Late night fast food and impaired driving appear to have at least a small amount of correlation. Though a greasy burger might sound great after a few drinks, it’s critical to have a sober person do the driving. In the past few weeks alone, officers have arrested several drivers across the country after they drunkenly maneuvered their way through drive-thru lanes.
The first instance occurred in Maryland, when a 47-year-old man from Severna Park was arrested and charged with drunk driving after going through a Taco Bell drive-thru lane. The incident occurred a little after 2 a.m. when officers say they received a call from restaurant employees who accused the man of acting belligerently.
The impaired motorist ordered food, but was for some reason refusing to pull up to the second window, demanding that he be served his food at the first window. When employees refused, the man began blowing his horn and cursing. The man then made matters worse by identifying himself as a state police officer, something that led to additional charges when the real officers eventually arrived.
Police say the man failed a series of field sobriety tests, specifically; he was unable to maintain his balance. The man also smelled of alcohol and had blood-shot eyes. He’s now been charged with DWI as well as impersonating an officer.
In another case, this time out of Utah, a man was arrested after he fell asleep behind the wheel, blocking the drive-thru lane. The 38-year-old fell asleep in his car after placing his order.
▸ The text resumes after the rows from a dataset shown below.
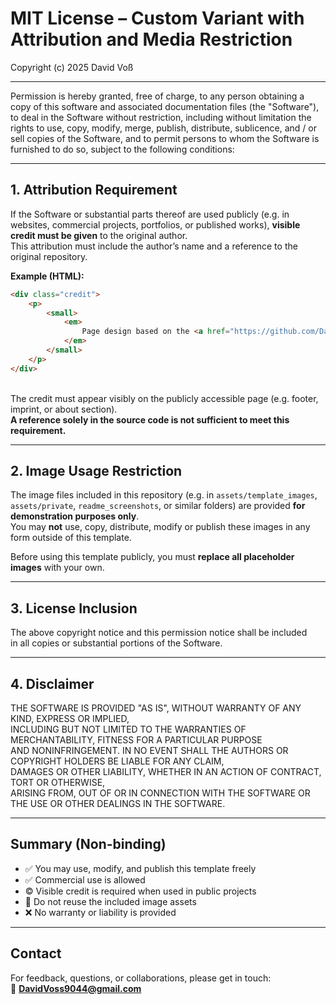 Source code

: # MIT License – Custom Variant with Attribution and Media Restriction
Copyright (c) 2025 David Voß

---

Permission is hereby granted, free of charge, to any person obtaining a copy of this software and associated documentation files (the "Software"), to deal in the Software without restriction, including without limitation the rights to use, copy, modify, merge, publish, distribute, sublicence, and / or sell copies of the Software, and to permit persons to whom the Software is furnished to do so, subject to the following conditions:

---

## 1. Attribution Requirement

If the Software or substantial parts thereof are used publicly (e.g. in websites, commercial projects, portfolios, or published works), **visible credit must be given** to the original author.  
This attribution must include the author’s name and a reference to the original repository.

**Example (HTML):**

```html
<div class="credit">
    <p>
        <small>
            <em>
                Page design based on the <a href="https://github.com/David-Voss/Product-Page" title="github.com/David-Voss/Product-Page" target="_blank" rel="noopener noreferrer">original layout</a> by <a href="https://github.com/David-Voss" title="github.com/David-Voss" target="_blank" rel="noopener noreferrer">David Voß</a>.
            </em>
        </small>
    </p>
</div>
```

<br>
The credit must appear visibly on the publicly accessible page (e.g. footer, imprint, or about section). <br>
<b>A reference solely in the source code is not sufficient to meet this requirement.</b>

---

## 2. Image Usage Restriction

The image files included in this repository (e.g. in `assets/template_images`, `assets/private`, `readme_screenshots`, or similar folders) are provided **for demonstration purposes only**.  
You may **not** use, copy, distribute, modify or publish these images in any form outside of this template.

Before using this template publicly, you must **replace all placeholder images** with your own.

---

## 3. License Inclusion

The above copyright notice and this permission notice shall be included  
in all copies or substantial portions of the Software.

---

## 4. Disclaimer

THE SOFTWARE IS PROVIDED "AS IS", WITHOUT WARRANTY OF ANY KIND, EXPRESS OR IMPLIED,  
INCLUDING BUT NOT LIMITED TO THE WARRANTIES OF MERCHANTABILITY, FITNESS FOR A PARTICULAR PURPOSE  
AND NONINFRINGEMENT. IN NO EVENT SHALL THE AUTHORS OR COPYRIGHT HOLDERS BE LIABLE FOR ANY CLAIM,  
DAMAGES OR OTHER LIABILITY, WHETHER IN AN ACTION OF CONTRACT, TORT OR OTHERWISE,  
ARISING FROM, OUT OF OR IN CONNECTION WITH THE SOFTWARE OR THE USE OR OTHER DEALINGS IN THE SOFTWARE.

---

## Summary (Non-binding)

- &#9989; You may use, modify, and publish this template freely  
- &#9989; Commercial use is allowed  
- &#169;&#65039; Visible credit is required when used in public projects  
- &#128683; Do not reuse the included image assets  
- &#10060; No warranty or liability is provided  

---

## Contact

For feedback, questions, or collaborations, please get in touch:  
&#128231; **DavidVoss9044@gmail.com**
Employees called police and took the keys out of the ignition, though no one bothered to wake the driver.
When police arrived and asked if he had been drinking, the man said that he had, but only a little bit. His slurred words and clear intoxication meant officers were not even able to perform standard field sobriety tests and simply arrested him, charging him with suspicion of DUI and having an open container in his car.
Last year, a young man was arrested in Apple Valley for drunken behavior at a Taco Bell. The man started off on the wrong foot by making a pass at the female employee working the drive-thru window. After being rebuffed, the driver pulled into a nearby parking space and flashed his lights at the employee, saying he was going to wait for her to get off work. Police arrived soon thereafter and found him with a BAC nearly twice the legal limit.
The lesson from all of these cases is that drunk driving laws apply equally regardless of what kind of pavement the vehicle is located on. Minnesota’s DWI laws mean that those on interstates or drive-thru lanes are held to exactly the same standards. Even if you’re simply cruising the Taco Bell parking lot, you should understand that you could be charged with drunk driving if you are under the influence.